= Beginning of Section =

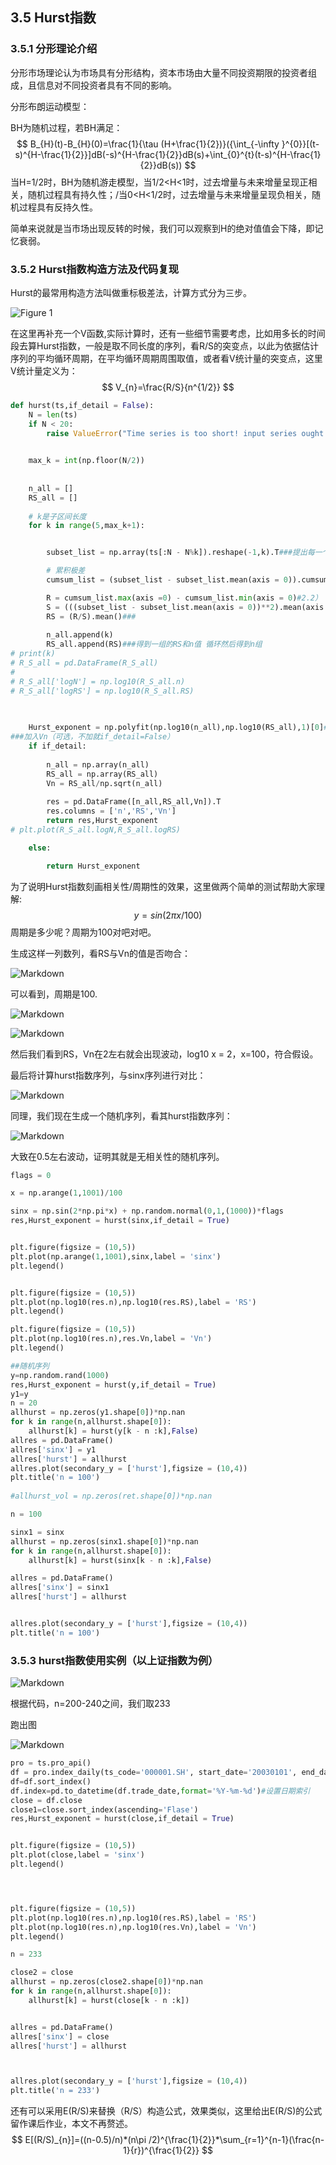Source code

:##  3.5 Hurst指数

### 3.5.1 分形理论介绍

分形市场理论认为市场具有分形结构，资本市场由大量不同投资期限的投资者组成，且信息对不同投资者具有不同的影响。

分形布朗运动模型：

BH为随机过程，若BH满足：
$$
B_{H}(t)-B_{H}(0)=\frac{1}{\tau (H+\frac{1}{2})}({\int_{-\infty }^{0}}[(t-s)^{H-\frac{1}{2}}]dB(-s)^{H-\frac{1}{2}}dB(s)+\int_{0}^{t}(t-s)^{H-\frac{1}{2}}dB(s))
$$
当H=1/2时，BH为随机游走模型，当1/2<H<1时，过去增量与未来增量呈现正相关，随机过程具有持久性；/当0<H<1/2时，过去增量与未来增量呈现负相关，随机过程具有反持久性。

简单来说就是当市场出现反转的时候，我们可以观察到H的绝对值值会下降，即记忆衰弱。

### 3.5.2 Hurst指数构造方法及代码复现

Hurst的最常用构造方法叫做重标极差法，计算方式分为三步。

![Figure 1](http://www.tietuku.com/c461444653748b63)

在这里再补充一个V函数,实际计算时，还有一些细节需要考虑，比如用多长的时间段去算Hurst指数，一般是取不同长度的序列，看R/S的突变点，以此为依据估计序列的平均循环周期，在平均循环周期周围取值，或者看V统计量的突变点，这里V统计量定义为：
$$
V_{n}=\frac{R/S}{n^{1/2}}
$$

```python
def hurst(ts,if_detail = False):
    N = len(ts)
    if N < 20:
        raise ValueError("Time series is too short! input series ought to have at least 20 samples!")

 
    max_k = int(np.floor(N/2))
        
        
    n_all = []
    RS_all = []
    
    # k是子区间长度
    for k in range(5,max_k+1):


        subset_list = np.array(ts[:N - N%k]).reshape(-1,k).T###提出每一个子列

        # 累积极差
        cumsum_list = (subset_list - subset_list.mean(axis = 0)).cumsum(axis = 0)#2.1）

        R = cumsum_list.max(axis =0) - cumsum_list.min(axis = 0)#2.2）
        S = (((subset_list - subset_list.mean(axis = 0))**2).mean(axis = 0))**0.5#2.3）
        RS = (R/S).mean()###
        
        n_all.append(k)
        RS_all.append(RS)###得到一组的RS和n值 循环然后得到n组
# print(k)
# R_S_all = pd.DataFrame(R_S_all)
#
# R_S_all['logN'] = np.log10(R_S_all.n)
# R_S_all['logRS'] = np.log10(R_S_all.RS)
    

    
    Hurst_exponent = np.polyfit(np.log10(n_all),np.log10(RS_all),1)[0]###回归
###加入Vn（可选，不加就if_detail=False）    
    if if_detail:    
    
        n_all = np.array(n_all)
        RS_all = np.array(RS_all)
        Vn = RS_all/np.sqrt(n_all)
        
        res = pd.DataFrame([n_all,RS_all,Vn]).T
        res.columns = ['n','RS','Vn']
        return res,Hurst_exponent
# plt.plot(R_S_all.logN,R_S_all.logRS)

    else:

        return Hurst_exponent
```

为了说明Hurst指数刻画相关性/周期性的效果，这里做两个简单的测试帮助大家理解:
$$
y=sin(2\pi x/100)
$$
周期是多少呢？周期为100对吧对吧。

生成这样一列数列，看RS与Vn的值是否吻合：

![Markdown](http://i1.fuimg.com/737037/a633990d690e652d.png)

可以看到，周期是100.

![Markdown](http://i1.fuimg.com/737037/539c731e8fcc7618.png)

![Markdown](http://i1.fuimg.com/737037/088a3aebf848b683.png)

然后我们看到RS，Vn在2左右就会出现波动，log10 x = 2，x=100，符合假设。

最后将计算hurst指数序列，与sinx序列进行对比：

![Markdown](http://i1.fuimg.com/737037/ef1c2dd6db40cc0a.png)

同理，我们现在生成一个随机序列，看其hurst指数序列：

![Markdown](http://i1.fuimg.com/737037/af2c7dc99f6e8106.png)

大致在0.5左右波动，证明其就是无相关性的随机序列。

```python
flags = 0

x = np.arange(1,1001)/100

sinx = np.sin(2*np.pi*x) + np.random.normal(0,1,(1000))*flags
res,Hurst_exponent = hurst(sinx,if_detail = True)


plt.figure(figsize = (10,5))
plt.plot(np.arange(1,1001),sinx,label = 'sinx')
plt.legend()


plt.figure(figsize = (10,5))
plt.plot(np.log10(res.n),np.log10(res.RS),label = 'RS')
plt.legend()

plt.figure(figsize = (10,5))
plt.plot(np.log10(res.n),res.Vn,label = 'Vn')
plt.legend()

##随机序列
y=np.random.rand(1000)
res,Hurst_exponent = hurst(y,if_detail = True)
y1=y
n = 20
allhurst = np.zeros(y1.shape[0])*np.nan
for k in range(n,allhurst.shape[0]):
    allhurst[k] = hurst(y[k - n :k],False)
allres = pd.DataFrame()
allres['sinx'] = y1
allres['hurst'] = allhurst   
allres.plot(secondary_y = ['hurst'],figsize = (10,4))
plt.title('n = 100')
 
#allhurst_vol = np.zeros(ret.shape[0])*np.nan

n = 100

sinx1 = sinx
allhurst = np.zeros(sinx1.shape[0])*np.nan
for k in range(n,allhurst.shape[0]):
    allhurst[k] = hurst(sinx[k - n :k],False)

allres = pd.DataFrame()
allres['sinx'] = sinx1
allres['hurst'] = allhurst


allres.plot(secondary_y = ['hurst'],figsize = (10,4))
plt.title('n = 100')
```



### 3.5.3 hurst指数使用实例（以上证指数为例）

![Markdown](http://i1.fuimg.com/737037/c1b7302becc3613c.png)

根据代码，n=200-240之间，我们取233

跑出图

![Markdown](http://i1.fuimg.com/737037/20aa92c693dde8e7.png)

```python
pro = ts.pro_api()
df = pro.index_daily(ts_code='000001.SH', start_date='20030101', end_date='20121130')
df=df.sort_index()
df.index=pd.to_datetime(df.trade_date,format='%Y-%m-%d')#设置日期索引
close = df.close
close1=close.sort_index(ascending='Flase')
res,Hurst_exponent = hurst(close,if_detail = True)


plt.figure(figsize = (10,5))
plt.plot(close,label = 'sinx')
plt.legend()




plt.figure(figsize = (10,5))
plt.plot(np.log10(res.n),np.log10(res.RS),label = 'RS')
plt.plot(np.log10(res.n),np.log10(res.Vn),label = 'Vn')
plt.legend()

n = 233

close2 = close
allhurst = np.zeros(close2.shape[0])*np.nan
for k in range(n,allhurst.shape[0]):
    allhurst[k] = hurst(close[k - n :k])


allres = pd.DataFrame()
allres['sinx'] = close
allres['hurst'] = allhurst



allres.plot(secondary_y = ['hurst'],figsize = (10,4))
plt.title('n = 233')
```



还有可以采用E(R/S)来替换（R/S）构造公式，效果类似，这里给出E(R/S)的公式留作课后作业，本文不再赘述。
$$
E[(R/S)_{n}]=((n-0.5)/n)*(n\pi /2)^{\frac{1}{2}}*\sum_{r=1}^{n-1}(\frac{n-1}{r})^{\frac{1}{2}}
$$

= End of Section =

Task statement ::
What is the number of lines in the records that include "fuimg"? Answer with that number alone.

Answer to this problem ::
7